What is being asked> Leaving out all pictures, retype the records exactly.

Records shown>
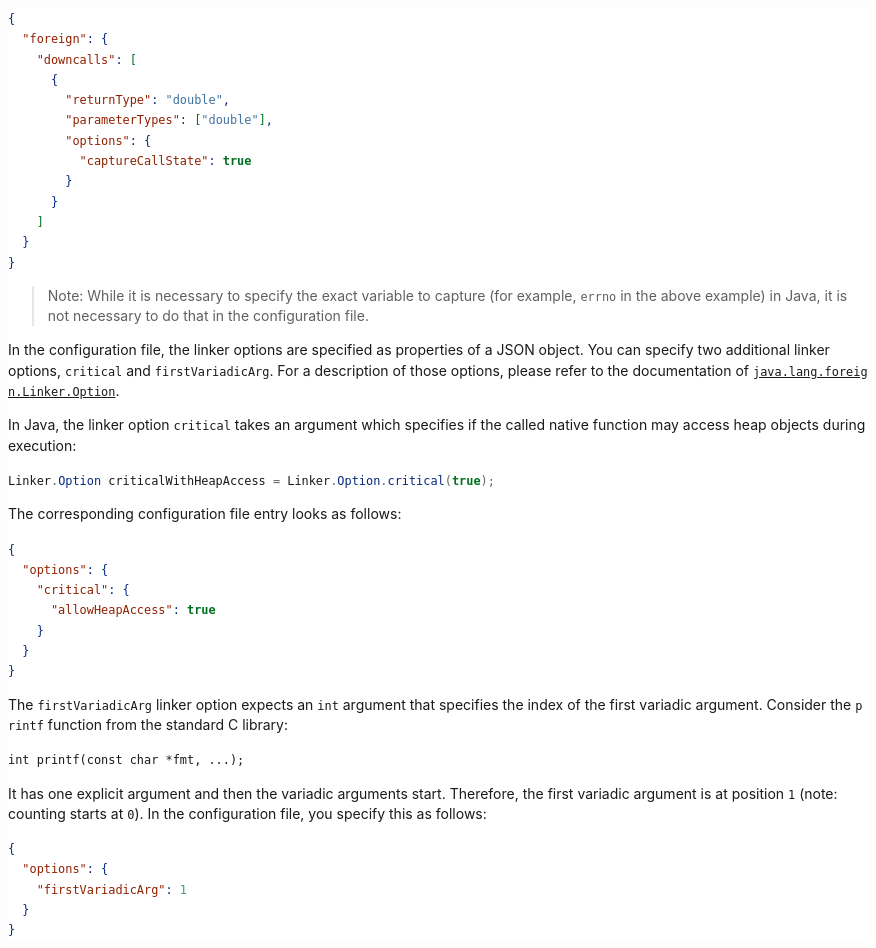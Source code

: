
 ```json
{
  "foreign": {
    "downcalls": [
      {
        "returnType": "double",
        "parameterTypes": ["double"],
        "options": {
          "captureCallState": true
        }
      }
    ]
  }
}
```

> Note: While it is necessary to specify the exact variable to capture (for example, `errno` in the above example) in Java, it is not necessary to do that in the configuration file.

In the configuration file, the linker options are specified as properties of a JSON object.
You can specify two additional linker options, `critical` and `firstVariadicArg`.
For a description of those options, please refer to the documentation of [`java.lang.foreign.Linker.Option`](https://docs.oracle.com/en/java/javase/25/docs/api/java.base/java/lang/foreign/Linker.Option.html).

In Java, the linker option `critical` takes an argument which specifies if the called native function may access heap objects during execution:

```java
Linker.Option criticalWithHeapAccess = Linker.Option.critical(true);
```

The corresponding configuration file entry looks as follows:

```json
{
  "options": {
    "critical": {
      "allowHeapAccess": true
    }
  }
}
```

The `firstVariadicArg` linker option expects an `int` argument that specifies the index of the first variadic argument.
Consider the `printf` function from the standard C library:

```
int printf(const char *fmt, ...);
```

It has one explicit argument and then the variadic arguments start.
Therefore, the first variadic argument is at position `1` (note: counting starts at `0`).
In the configuration file, you specify this as follows:

```json
{
  "options": {
    "firstVariadicArg": 1
  }
}
```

Final answer>
Source code

:
 ```json
{
  "foreign": {
    "downcalls": [
      {
        "returnType": "double",
        "parameterTypes": ["double"],
        "options": {
          "captureCallState": true
        }
      }
    ]
  }
}
```

> Note: While it is necessary to specify the exact variable to capture (for example, `errno` in the above example) in Java, it is not necessary to do that in the configuration file.

In the configuration file, the linker options are specified as properties of a JSON object.
You can specify two additional linker options, `critical` and `firstVariadicArg`.
For a description of those options, please refer to the documentation of [`java.lang.foreign.Linker.Option`](https://docs.oracle.com/en/java/javase/25/docs/api/java.base/java/lang/foreign/Linker.Option.html).

In Java, the linker option `critical` takes an argument which specifies if the called native function may access heap objects during execution:

```java
Linker.Option criticalWithHeapAccess = Linker.Option.critical(true);
```

The corresponding configuration file entry looks as follows:

```json
{
  "options": {
    "critical": {
      "allowHeapAccess": true
    }
  }
}
```

The `firstVariadicArg` linker option expects an `int` argument that specifies the index of the first variadic argument.
Consider the `printf` function from the standard C library:

```
int printf(const char *fmt, ...);
```

It has one explicit argument and then the variadic arguments start.
Therefore, the first variadic argument is at position `1` (note: counting starts at `0`).
In the configuration file, you specify this as follows:

```json
{
  "options": {
    "firstVariadicArg": 1
  }
}
```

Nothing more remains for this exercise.